L’indispensable renforcement de la diplomatie
L’action climatique, la protection de la biodiversité et de l’océan, et la mise en œuvre de l’Agenda 2030 pour le développement durable continuent de monter à l’agenda politique international, non seulement parce que les risques liés à l’inaction apparaissent toujours plus clairement, comme l’ont souligné les incendies en Australie, mais aussi parce que les négociations sur ces sujets constituent l’un des champs de bataille où se déploient les stratégies individuelles des différents pays.

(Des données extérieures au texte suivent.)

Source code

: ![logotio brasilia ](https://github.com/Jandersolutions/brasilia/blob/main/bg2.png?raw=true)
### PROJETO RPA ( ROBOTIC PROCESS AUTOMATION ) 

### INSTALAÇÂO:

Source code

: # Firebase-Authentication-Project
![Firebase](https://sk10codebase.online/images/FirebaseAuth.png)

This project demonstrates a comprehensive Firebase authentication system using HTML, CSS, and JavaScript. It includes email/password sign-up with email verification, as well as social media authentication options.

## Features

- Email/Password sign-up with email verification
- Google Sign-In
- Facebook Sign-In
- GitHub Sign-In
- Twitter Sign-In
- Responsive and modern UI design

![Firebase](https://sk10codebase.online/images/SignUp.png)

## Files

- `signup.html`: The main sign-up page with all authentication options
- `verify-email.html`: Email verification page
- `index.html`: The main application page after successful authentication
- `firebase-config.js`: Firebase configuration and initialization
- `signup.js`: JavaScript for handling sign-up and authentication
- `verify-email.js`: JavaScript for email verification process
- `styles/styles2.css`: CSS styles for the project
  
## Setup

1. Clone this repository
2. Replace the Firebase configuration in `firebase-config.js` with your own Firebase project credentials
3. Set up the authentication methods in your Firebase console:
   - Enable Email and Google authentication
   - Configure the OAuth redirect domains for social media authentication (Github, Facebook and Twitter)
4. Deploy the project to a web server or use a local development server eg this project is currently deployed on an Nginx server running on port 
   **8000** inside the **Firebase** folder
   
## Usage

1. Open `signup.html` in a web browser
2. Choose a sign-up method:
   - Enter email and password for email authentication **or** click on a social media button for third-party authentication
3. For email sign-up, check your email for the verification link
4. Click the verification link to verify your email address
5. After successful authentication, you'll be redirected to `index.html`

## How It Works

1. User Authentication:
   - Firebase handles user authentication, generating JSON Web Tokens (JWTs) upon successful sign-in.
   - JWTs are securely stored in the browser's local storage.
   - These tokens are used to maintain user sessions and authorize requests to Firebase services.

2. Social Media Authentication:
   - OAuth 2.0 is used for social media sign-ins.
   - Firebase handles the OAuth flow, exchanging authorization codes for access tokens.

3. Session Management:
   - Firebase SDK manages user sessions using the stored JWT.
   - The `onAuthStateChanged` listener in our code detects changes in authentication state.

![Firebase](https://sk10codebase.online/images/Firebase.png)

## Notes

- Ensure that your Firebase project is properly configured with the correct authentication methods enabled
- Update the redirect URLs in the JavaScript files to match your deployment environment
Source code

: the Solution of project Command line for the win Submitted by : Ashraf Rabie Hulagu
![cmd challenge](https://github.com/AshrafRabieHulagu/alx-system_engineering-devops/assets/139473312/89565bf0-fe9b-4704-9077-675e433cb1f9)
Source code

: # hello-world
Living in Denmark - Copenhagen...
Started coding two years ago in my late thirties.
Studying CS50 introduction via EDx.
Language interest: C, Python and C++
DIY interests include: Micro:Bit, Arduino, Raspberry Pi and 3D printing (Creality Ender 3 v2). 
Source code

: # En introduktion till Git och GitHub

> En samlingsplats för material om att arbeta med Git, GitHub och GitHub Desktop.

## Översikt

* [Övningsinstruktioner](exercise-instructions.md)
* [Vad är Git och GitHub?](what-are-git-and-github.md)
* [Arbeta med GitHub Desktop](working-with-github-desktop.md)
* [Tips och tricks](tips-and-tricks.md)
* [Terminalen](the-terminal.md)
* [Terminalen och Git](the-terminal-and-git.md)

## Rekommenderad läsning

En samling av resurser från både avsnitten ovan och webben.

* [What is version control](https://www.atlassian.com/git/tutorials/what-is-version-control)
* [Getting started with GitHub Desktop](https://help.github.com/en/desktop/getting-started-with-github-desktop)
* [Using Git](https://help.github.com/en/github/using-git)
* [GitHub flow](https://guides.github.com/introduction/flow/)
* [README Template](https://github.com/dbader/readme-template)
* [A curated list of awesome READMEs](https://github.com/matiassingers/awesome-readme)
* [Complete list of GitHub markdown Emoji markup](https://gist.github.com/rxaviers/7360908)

Dans ce contexte, il semble indispensable de ré-analyser sur un mode stratégique et géopolitique les enjeux de la transformation vers le développement durable, tout en cherchant à renouveler profondément le cadre d’analyse lui-même de ce que nous appelons géopolitique et rapports de pouvoir.
La COP 26 sur le climat en novembre à Glasgow sera le premier grand test de crédibilité pour l’Accord de Paris, cinq ans après son adoption, et il faut qu’un nombre suffisant de grandes puissances économiques y arrivent en ayant pris des engagements plus ambitieux qu’en 2015 en matière d’action climatique. La COP 15 sur la biodiversité, qui se tiendra en octobre à Kunming en Chine, devra pour sa part définir le prochain cadre de gouvernance de la biodiversité pour au moins les 10 prochaines années. Entre temps, les négociations sur la biodiversité en haute mer devront trouver une issue, après quasiment 15 ans de négociation : un nouvel accord dans le cadre de la Convention sur le droit de la mer est attendu. Et dans le cadre du Forum politique de haut niveau sur les ODD, qui se réunira à New York en juillet, devront être trouvées les conditions d’une relance de sa dynamique politique, après le constat fait en septembre 2019 à New York que les quatre premières années de mise en œuvre de l’Agenda 2030 n’ont pas enclenché les transformations nécessaires, recommandées par le Rapport mondial sur le développement durable.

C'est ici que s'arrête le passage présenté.